Cardiac patch-based strategies have emerged as a promising approach to support infarcted myocardium and modulate local tissue environments.5–7 However, the dynamic nature of cardiac contraction imposes stringent requirements on patch design. An ideal patch must mechanically conform to the beating myocardium while restoring disrupted electrical conduction to support synchronous excitation–contraction coupling.8,9 Increasing evidence further highlights oxidative stress as a key regulator of cardiomyocyte survival and repair, underscoring the need for materials capable of simultaneously addressing electrical dysfunction and redox imbalance.10,11
In recent years, conductive cardiac patches have been extensively explored to restore the disrupted electrical microenvironment after myocardial infarction, with representative studies demonstrating the benefits of enhanced conductivity and anisotropic electrical integrity for cardiomyocyte function and post-infarction cardiac repair.10,11 More recently, molecular insights into electrotransduction have further revealed how conductive scaffolds regulate calcium dynamics and excitation–contraction coupling in engineered myocardial tissues.12 Despite these advances, most existing conductive cardiac patches focus primarily on enhancing electrical signal transmission.13–15 While improved conductivity can facilitate electrical integration, many conductive systems rely on rigid fillers or high filler loadings that increase stiffness and introduce mechanical mismatch.16,17 Conversely, antioxidative hydrogels designed to scavenge reactive oxygen species (ROS) often lack sufficient electrical functionality.18 As a result, existing platforms typically address either electrical or oxidative cues in isolation, despite their intertwined roles in post-infarction electromechanical failure.
MXene-based nanomaterials have recently gained attention for bioelectronic applications owing to their high conductivity, two-dimensional morphology, and processability,19–21 while MnO2 has been widely explored as a catalytic antioxidant capable of decomposing excessive ROS.22,23 Furthermore, existing research has highlighted the significance of combining excellent electrical and mechanical properties with structural programmability in order to achieve complex, tissue-adaptive geometries.24,25 Gelatin methacryloyl (GelMA), a photocrosslinkable and cell-adhesive hydrogel with tunable mechanics, provides a suitable scaffold for cardiac tissue engineering.26 Integrating these components within a mechanically compliant hydrogel matrix offers an opportunity to couple electrical and redox regulation.
Here, a mechanically compliant MnO2–MXene–GelMA (MMG) hydrogel cardiac patch is developed to reshape the post-infarction microelectrical environment while alleviating oxidative stress.

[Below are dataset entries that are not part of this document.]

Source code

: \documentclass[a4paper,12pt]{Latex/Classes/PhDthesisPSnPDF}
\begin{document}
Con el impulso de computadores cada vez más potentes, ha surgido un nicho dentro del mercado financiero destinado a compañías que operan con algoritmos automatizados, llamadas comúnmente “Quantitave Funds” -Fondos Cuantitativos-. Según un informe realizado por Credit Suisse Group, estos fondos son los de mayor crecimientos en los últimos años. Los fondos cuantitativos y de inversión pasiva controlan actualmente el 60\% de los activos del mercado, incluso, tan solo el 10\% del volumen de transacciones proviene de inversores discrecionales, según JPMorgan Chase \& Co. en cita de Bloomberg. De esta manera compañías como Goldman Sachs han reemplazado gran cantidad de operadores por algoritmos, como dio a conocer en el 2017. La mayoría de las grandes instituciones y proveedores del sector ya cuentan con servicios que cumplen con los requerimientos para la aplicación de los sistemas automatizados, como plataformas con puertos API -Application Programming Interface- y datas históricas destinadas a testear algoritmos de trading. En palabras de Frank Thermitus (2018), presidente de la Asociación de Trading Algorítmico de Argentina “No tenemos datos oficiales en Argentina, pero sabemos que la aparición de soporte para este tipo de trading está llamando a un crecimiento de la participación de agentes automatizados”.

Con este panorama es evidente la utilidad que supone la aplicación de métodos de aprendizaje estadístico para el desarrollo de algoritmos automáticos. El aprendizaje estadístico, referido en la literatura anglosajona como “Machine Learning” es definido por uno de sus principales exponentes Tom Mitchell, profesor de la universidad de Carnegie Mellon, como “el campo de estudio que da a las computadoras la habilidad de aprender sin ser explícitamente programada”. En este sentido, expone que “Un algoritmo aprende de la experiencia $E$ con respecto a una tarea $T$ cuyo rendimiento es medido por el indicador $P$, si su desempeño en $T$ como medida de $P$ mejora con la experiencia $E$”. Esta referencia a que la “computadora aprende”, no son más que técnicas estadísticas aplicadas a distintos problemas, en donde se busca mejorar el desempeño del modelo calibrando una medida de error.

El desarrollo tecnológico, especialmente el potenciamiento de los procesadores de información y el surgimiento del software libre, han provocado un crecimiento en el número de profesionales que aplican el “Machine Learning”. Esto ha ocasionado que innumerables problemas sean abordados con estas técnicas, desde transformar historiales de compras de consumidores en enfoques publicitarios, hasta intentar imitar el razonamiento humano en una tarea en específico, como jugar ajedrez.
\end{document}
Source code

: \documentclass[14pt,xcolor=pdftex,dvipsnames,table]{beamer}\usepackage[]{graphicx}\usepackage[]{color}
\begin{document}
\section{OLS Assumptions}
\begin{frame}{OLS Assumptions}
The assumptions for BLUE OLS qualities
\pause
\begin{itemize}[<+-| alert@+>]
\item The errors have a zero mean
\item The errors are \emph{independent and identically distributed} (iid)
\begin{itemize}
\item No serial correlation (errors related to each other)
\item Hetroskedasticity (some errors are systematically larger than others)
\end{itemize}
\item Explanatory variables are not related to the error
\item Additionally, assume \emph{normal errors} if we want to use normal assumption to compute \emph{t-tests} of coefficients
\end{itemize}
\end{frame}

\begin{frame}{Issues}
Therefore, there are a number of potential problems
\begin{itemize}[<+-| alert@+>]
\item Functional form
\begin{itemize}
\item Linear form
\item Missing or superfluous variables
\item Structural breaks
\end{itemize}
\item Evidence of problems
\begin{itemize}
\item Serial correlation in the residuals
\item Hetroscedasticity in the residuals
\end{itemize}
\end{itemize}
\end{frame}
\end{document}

MnO2-decorated MXene nanosheets establish conductive pathways and provide catalytic ROS scavenging,27,28 while the GelMA matrix ensures softness, deformability, and processability compatible with dynamic myocardium.29 By tuning MnO2–MXene content, the MMG platform achieves a balanced electromechanical window that preserves conductivity under cyclic deformation without excessive stiffening.
The electromechanical and antioxidative properties of MMG hydrogels are systematically characterized, followed by evaluation of their biological effects on endothelial cells and cardiomyocytes under oxidative and ischemic stress. The influence of the MMG microenvironment on cardiomyocyte electrical coupling, sarcomeric organization, and cell viability is further examined using iPSC-derived cardiomyocytes. This multifunctional strategy integrates mechanical compliance, electrical stabilization, and oxidative stress regulation within a single hydrogel platform, offering a promising direction for post-infarction myocardial repair (Fig. 1).
First, MXene was prepared by etching Ti3AlC2 (Xinxi, China) in a LiF (Macklin, Shanghai, China)/HCl (Lvyin, Xiamen, China) solution at 40–45 °C for 48 h. The product was washed by centrifugation until pH ≈ 6, further purified until a dark viscous precipitate formed, and then sonicated in deionized water under inert atmosphere. After centrifugation (3000 rpm, 30 min), a stable MXene colloidal suspension was obtained.
Subsequently, the suspension was mixed with KMnO4 (Hushi, Shanghai, China) and MnSO4·H2O (Hushi, Shanghai, China) in a 6
:
1 molar ratio, followed by addition of concentrated H2SO4 (Hushi, Shanghai, China). After stirring for 1 h, the mixture was hydrothermally treated at 140 °C for 24 h. The final product was centrifuged, washed to neutrality, and freeze-dried to yield MnO2–MXene.
:
LAP
:
DI water = 15
:
1
:
250. The MMG hydrogel solution was prepared at 7 concentrations of MnO2–MXene (0, 100, 200, 400, 800, 1000, 2000, 5000 µg mL−1). Hereafter, “MMG” followed by a number denotes a specific concentration of the MMG hydrogel. MnO2–MXene powder was weighed according to the listed concentration and added to the basic hydrogel solution, and then dispersed by ultrasonication overnight. It is worth noting that ultrasound process should be conducted in the dark, and the resulting MMG hydrogel solution should be stored in a refrigerator.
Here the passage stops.